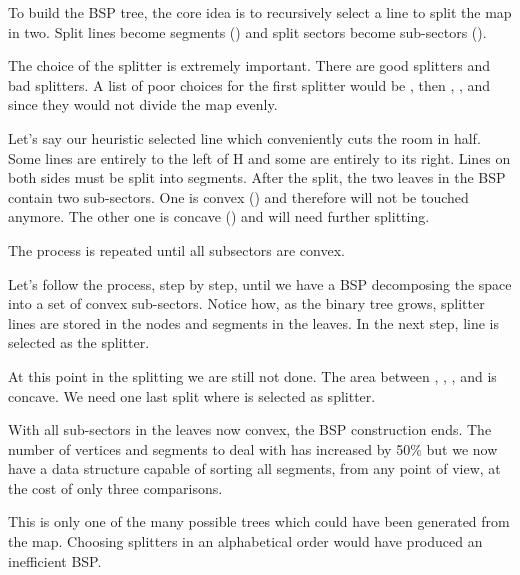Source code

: To build the BSP tree, the core idea is to recursively select a line to split the map in two. Split lines become segments () and split sectors become sub-sectors ().\\  
\par
The choice of the splitter is extremely important. There are good splitters and bad splitters. A list of poor choices for the first splitter would be , then , , and  since they would not divide the map evenly.\\ 
\par
Let's say our heuristic selected line  which conveniently cuts the room in half. Some lines are entirely to the left of H and some are entirely to its right. Lines on both sides must be split into segments.  After the split, the two leaves in the BSP contain two sub-sectors. One is convex () and therefore will not be touched anymore. The other one is concave () and will need further splitting.\\
\par
 The process is repeated until all subsectors are convex.\\
\par
{}
\par

Let's follow the process, step by step, until we have a BSP decomposing the space into a set of convex sub-sectors. Notice how, as the binary tree grows, splitter lines are stored in the nodes and segments in the leaves. In the next step, line  is selected as the splitter.
\par
{}
\par
At this point in the splitting we are still not done. The area between , , , and  is concave. We need one last split where  is selected as splitter.\\ 
\par
{}
\par
With all sub-sectors in the leaves now convex, the BSP construction ends. The number of vertices and segments to deal with has increased by 50\% but we now have a data structure capable of sorting all segments, from any point of view, at the cost of only three comparisons.\\
\par
This is only one of the many possible trees which could have been generated from the map. Choosing splitters in an alphabetical order would have produced an inefficient BSP.\\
***
▸ Assigned task
The lines sought are those in the data above that include the string "process"; copy each one.

▸ Solution to this exercise
 The process is repeated until all subsectors are convex.\\
Let's follow the process, step by step, until we have a BSP decomposing the space into a set of convex sub-sectors. Notice how, as the binary tree grows, splitter lines are stored in the nodes and segments in the leaves. In the next step, line  is selected as the splitter.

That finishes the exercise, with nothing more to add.